(Items from a dataset)
====
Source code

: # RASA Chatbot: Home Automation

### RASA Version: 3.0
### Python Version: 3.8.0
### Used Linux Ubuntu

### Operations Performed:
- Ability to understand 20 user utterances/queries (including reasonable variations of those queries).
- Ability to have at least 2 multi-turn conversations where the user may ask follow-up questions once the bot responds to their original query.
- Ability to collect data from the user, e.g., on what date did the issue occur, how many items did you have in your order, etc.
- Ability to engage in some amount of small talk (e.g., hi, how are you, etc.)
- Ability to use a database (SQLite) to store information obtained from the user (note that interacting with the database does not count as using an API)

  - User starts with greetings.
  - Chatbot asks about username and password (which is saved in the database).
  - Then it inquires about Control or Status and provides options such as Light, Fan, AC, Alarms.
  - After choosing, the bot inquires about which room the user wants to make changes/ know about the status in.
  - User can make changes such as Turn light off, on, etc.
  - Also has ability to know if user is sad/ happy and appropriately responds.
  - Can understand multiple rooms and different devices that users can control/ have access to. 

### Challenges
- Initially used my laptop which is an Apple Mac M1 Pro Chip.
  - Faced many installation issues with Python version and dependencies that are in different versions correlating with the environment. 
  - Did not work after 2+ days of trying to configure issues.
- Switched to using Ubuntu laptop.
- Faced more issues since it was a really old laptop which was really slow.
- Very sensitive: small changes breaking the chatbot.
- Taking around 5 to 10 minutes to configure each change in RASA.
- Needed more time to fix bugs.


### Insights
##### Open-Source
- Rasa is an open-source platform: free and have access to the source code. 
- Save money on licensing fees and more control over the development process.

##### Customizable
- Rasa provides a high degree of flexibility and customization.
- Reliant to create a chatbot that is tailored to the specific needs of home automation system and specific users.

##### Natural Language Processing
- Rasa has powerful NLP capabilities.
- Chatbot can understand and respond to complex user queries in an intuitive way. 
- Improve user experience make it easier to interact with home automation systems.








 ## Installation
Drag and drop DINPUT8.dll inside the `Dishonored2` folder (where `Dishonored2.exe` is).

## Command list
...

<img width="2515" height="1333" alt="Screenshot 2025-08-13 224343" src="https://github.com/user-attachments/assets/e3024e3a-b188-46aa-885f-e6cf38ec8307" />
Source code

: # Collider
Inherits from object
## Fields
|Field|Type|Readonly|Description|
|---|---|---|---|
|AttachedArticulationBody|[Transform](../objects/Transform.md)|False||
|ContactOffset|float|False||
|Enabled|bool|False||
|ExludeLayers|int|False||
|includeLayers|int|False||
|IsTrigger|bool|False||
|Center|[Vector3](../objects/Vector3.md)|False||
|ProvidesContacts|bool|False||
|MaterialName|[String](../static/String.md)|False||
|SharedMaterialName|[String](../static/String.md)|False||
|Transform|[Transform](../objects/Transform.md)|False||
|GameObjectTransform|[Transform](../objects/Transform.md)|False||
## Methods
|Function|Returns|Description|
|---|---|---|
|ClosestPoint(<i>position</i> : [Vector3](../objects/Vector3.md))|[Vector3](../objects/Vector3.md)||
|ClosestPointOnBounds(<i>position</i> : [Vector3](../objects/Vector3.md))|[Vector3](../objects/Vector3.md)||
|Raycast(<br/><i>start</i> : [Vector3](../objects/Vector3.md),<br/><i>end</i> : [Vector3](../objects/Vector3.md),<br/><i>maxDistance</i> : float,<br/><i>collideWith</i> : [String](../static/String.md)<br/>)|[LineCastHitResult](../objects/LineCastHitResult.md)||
====
Work required » From the line that has "- Also has ability" through the line that has "- Rasa has powerful NLP capabilities.", copy every line exactly as it appears above, and leave out all others.

Problem solution »
  - Also has ability to know if user is sad/ happy and appropriately responds.
  - Can understand multiple rooms and different devices that users can control/ have access to. 

### Challenges
- Initially used my laptop which is an Apple Mac M1 Pro Chip.
  - Faced many installation issues with Python version and dependencies that are in different versions correlating with the environment. 
  - Did not work after 2+ days of trying to configure issues.
- Switched to using Ubuntu laptop.
- Faced more issues since it was a really old laptop which was really slow.
- Very sensitive: small changes breaking the chatbot.
- Taking around 5 to 10 minutes to configure each change in RASA.
- Needed more time to fix bugs.


### Insights
##### Open-Source
- Rasa is an open-source platform: free and have access to the source code. 
- Save money on licensing fees and more control over the development process.

##### Customizable
- Rasa provides a high degree of flexibility and customization.
- Reliant to create a chatbot that is tailored to the specific needs of home automation system and specific users.

##### Natural Language Processing
- Rasa has powerful NLP capabilities.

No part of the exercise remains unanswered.